This thing was closer than the final tally. The Jackets nearly won Game 3 in overtime, when a shot at a gaping net somehow turned into a facemask save by Fleury. The Jackets won Game 4. It can be argued that, if not for Fleury’s mask, we’d have a Game 6 Sunday at Nationwide Arena. It can also be argued that, if not for Fleury’s 49 saves in Game 5, the Jackets have a chance to advance.
“We played our (glutei) off,” Jackets coach John Tortorella said. “That’s not a 4-1 series.”
Jackets fans will stew over the officiating, and their beefs will not be wholly without merit. The fateful call came early in the third period. A goal by Oliver Bjorkstrand — which would have tied the score at 3 — was wiped out on a goaltender’s interference penalty on Alexander Wennberg.
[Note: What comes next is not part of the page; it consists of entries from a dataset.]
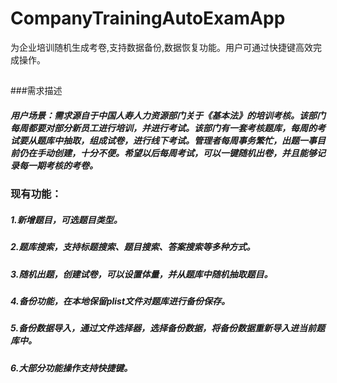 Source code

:# CompanyTrainingAutoExamApp
为企业培训随机生成考卷,支持数据备份,数据恢复功能。用户可通过快捷键高效完成操作。
##
###需求描述
##### 用户场景：需求源自于中国人寿人力资源部门关于《基本法》的培训考核。该部门每周都要对部分新员工进行培训，并进行考试。该部门有一套考核题库，每周的考试要从题库中抽取，组成试卷，进行线下考试。管理者每周事务繁忙，出题一事目前仍在手动创建，十分不便。希望以后每周考试，可以一键随机出卷，并且能够记录每一期考核的考卷。
### 现有功能：
##### 1.新增题目，可选题目类型。
##### 2.题库搜索，支持标题搜索、题目搜索、答案搜索等多种方式。
##### 3.随机出题，创建试卷，可以设置体量，并从题库中随机抽取题目。
##### 4.备份功能，在本地保留plist文件对题库进行备份保存。
##### 5.备份数据导入，通过文件选择器，选择备份数据，将备份数据重新导入进当前题库中。
##### 6.大部分功能操作支持快捷键。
When the so-called foul occurred, Fleury was outside of his crease and Wennberg was being hooked, rather blatantly, by Scott Wilson. Fleury embellished the contact with a lovely back dive and the referees either missed or ignored the hook. The Penguins went on a power play and the rest is history.
Playoff officiating can be capricious. You want to avoid complaint? Winning helps.
The Jackets ran into just enough bad luck to stunt a series of fine efforts. They had no luck in Games 1 and 2 — seriously, none at all. They lost their star rookie defenseman, Zach Werenski, who took a puck in the face in Game 3. They lost their captain, Nick Foligno, to a lower-body injury in Game 5. There was a lot that was scrambled in front of Bobrovsky, who never got comfortable.
Here, the series in a nutshell:
Two elite shooters, Kessel and Crosby, scored power-play goals in Game 5. Are power-play goals Bob’s fault? Not really. Yet, at the same time, both goals were short-side jobs. The first one — which was the first goal of the game — Bobrovsky usually swallows, and he never saw it, and he wasn’t screened.
Meanwhile, Fleury beat the Jackets like a rented mule.